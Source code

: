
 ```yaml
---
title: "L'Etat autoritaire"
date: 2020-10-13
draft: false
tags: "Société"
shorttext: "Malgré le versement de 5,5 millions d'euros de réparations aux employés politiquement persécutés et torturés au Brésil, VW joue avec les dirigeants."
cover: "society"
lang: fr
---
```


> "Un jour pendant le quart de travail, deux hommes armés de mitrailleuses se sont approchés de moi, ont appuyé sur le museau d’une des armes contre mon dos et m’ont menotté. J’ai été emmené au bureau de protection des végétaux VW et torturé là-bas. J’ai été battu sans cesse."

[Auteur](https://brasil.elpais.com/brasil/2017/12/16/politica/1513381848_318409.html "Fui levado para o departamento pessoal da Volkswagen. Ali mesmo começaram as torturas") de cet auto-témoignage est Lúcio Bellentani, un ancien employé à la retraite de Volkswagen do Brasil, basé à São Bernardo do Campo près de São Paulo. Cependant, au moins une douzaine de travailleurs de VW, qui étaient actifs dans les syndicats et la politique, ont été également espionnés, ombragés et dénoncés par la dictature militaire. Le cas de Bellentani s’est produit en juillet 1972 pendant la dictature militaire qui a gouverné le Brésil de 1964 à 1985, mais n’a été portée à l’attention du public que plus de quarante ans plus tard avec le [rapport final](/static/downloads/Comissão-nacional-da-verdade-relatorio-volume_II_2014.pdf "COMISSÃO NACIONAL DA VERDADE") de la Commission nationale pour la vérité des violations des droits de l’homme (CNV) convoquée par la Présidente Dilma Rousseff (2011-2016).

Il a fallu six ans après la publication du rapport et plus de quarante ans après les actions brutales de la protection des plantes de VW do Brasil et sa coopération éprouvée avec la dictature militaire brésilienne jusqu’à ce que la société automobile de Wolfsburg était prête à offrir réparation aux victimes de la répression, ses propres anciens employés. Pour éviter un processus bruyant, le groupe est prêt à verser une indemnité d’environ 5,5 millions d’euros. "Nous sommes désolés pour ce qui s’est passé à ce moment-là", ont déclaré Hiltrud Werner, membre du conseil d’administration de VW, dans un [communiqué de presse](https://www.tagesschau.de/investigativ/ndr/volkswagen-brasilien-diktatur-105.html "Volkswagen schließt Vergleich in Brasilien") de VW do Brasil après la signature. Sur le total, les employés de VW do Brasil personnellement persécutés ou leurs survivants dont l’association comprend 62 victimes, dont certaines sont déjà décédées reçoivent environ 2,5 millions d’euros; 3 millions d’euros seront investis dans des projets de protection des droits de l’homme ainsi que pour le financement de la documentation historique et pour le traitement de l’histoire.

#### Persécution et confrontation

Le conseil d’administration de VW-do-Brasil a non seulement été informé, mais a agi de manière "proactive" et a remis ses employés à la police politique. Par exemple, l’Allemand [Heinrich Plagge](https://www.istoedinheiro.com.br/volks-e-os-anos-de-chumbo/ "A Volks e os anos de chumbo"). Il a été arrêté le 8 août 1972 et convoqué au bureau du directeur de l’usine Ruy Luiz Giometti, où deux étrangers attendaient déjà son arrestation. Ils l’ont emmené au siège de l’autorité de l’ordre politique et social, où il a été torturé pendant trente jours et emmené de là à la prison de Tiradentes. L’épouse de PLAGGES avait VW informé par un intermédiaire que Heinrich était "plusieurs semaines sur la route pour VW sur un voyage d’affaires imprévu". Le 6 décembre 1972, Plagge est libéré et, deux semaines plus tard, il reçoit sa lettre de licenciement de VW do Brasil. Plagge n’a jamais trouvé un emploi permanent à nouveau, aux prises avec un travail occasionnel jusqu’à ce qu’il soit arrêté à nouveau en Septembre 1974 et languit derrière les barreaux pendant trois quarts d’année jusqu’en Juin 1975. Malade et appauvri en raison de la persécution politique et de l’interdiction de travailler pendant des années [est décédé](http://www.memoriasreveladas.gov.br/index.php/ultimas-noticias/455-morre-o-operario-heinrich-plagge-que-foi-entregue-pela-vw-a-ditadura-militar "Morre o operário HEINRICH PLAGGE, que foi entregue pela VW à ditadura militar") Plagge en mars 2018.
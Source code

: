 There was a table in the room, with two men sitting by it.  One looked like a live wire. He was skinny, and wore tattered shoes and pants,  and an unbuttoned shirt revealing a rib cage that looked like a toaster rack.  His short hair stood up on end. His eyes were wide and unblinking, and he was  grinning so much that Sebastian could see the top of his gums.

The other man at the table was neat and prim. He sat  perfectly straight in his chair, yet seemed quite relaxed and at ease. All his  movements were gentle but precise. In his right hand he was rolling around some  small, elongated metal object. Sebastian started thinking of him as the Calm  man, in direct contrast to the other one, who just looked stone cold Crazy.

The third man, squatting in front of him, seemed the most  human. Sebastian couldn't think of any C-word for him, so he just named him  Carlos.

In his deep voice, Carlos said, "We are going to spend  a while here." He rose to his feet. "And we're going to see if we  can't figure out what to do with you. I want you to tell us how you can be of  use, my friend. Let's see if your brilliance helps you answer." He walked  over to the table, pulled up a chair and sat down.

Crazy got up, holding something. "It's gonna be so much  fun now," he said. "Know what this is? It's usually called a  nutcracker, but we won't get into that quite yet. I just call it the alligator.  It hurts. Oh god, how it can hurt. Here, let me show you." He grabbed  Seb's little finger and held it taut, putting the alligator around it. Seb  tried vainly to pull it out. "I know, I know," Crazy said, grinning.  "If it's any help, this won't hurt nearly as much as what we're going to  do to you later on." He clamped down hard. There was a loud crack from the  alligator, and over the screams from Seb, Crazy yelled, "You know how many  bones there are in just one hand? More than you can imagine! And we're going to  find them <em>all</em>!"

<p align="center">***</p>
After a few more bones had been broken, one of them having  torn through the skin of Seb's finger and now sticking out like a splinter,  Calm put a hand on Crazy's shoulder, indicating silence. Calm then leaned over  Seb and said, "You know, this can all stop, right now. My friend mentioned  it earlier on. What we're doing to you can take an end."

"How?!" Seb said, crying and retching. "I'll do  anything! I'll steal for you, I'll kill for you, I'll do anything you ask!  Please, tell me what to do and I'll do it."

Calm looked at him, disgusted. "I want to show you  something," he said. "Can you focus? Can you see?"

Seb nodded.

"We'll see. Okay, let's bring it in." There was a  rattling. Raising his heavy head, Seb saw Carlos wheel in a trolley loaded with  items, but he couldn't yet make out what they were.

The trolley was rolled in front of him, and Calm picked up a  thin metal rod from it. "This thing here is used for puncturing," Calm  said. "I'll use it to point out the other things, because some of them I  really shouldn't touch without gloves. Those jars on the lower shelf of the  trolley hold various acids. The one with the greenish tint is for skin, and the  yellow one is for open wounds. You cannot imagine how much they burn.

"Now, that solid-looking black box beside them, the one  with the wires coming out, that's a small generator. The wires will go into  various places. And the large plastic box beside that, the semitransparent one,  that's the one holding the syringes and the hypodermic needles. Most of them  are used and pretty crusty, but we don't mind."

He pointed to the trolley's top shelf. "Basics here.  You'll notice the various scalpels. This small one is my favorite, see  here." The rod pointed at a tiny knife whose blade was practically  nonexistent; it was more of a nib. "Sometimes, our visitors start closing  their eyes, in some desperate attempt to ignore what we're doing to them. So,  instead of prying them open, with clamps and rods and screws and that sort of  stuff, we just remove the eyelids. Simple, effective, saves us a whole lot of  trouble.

========================

## [EXERCISE DIRECTIONS]
Show all lines in the entries above where the string "couldn" appears.

## [ANSWER FOR THIS EXERCISE]
The third man, squatting in front of him, seemed the most  human. Sebastian couldn't think of any C-word for him, so he just named him  Carlos.
"We'll see. Okay, let's bring it in." There was a  rattling. Raising his heavy head, Seb saw Carlos wheel in a trolley loaded with  items, but he couldn't yet make out what they were.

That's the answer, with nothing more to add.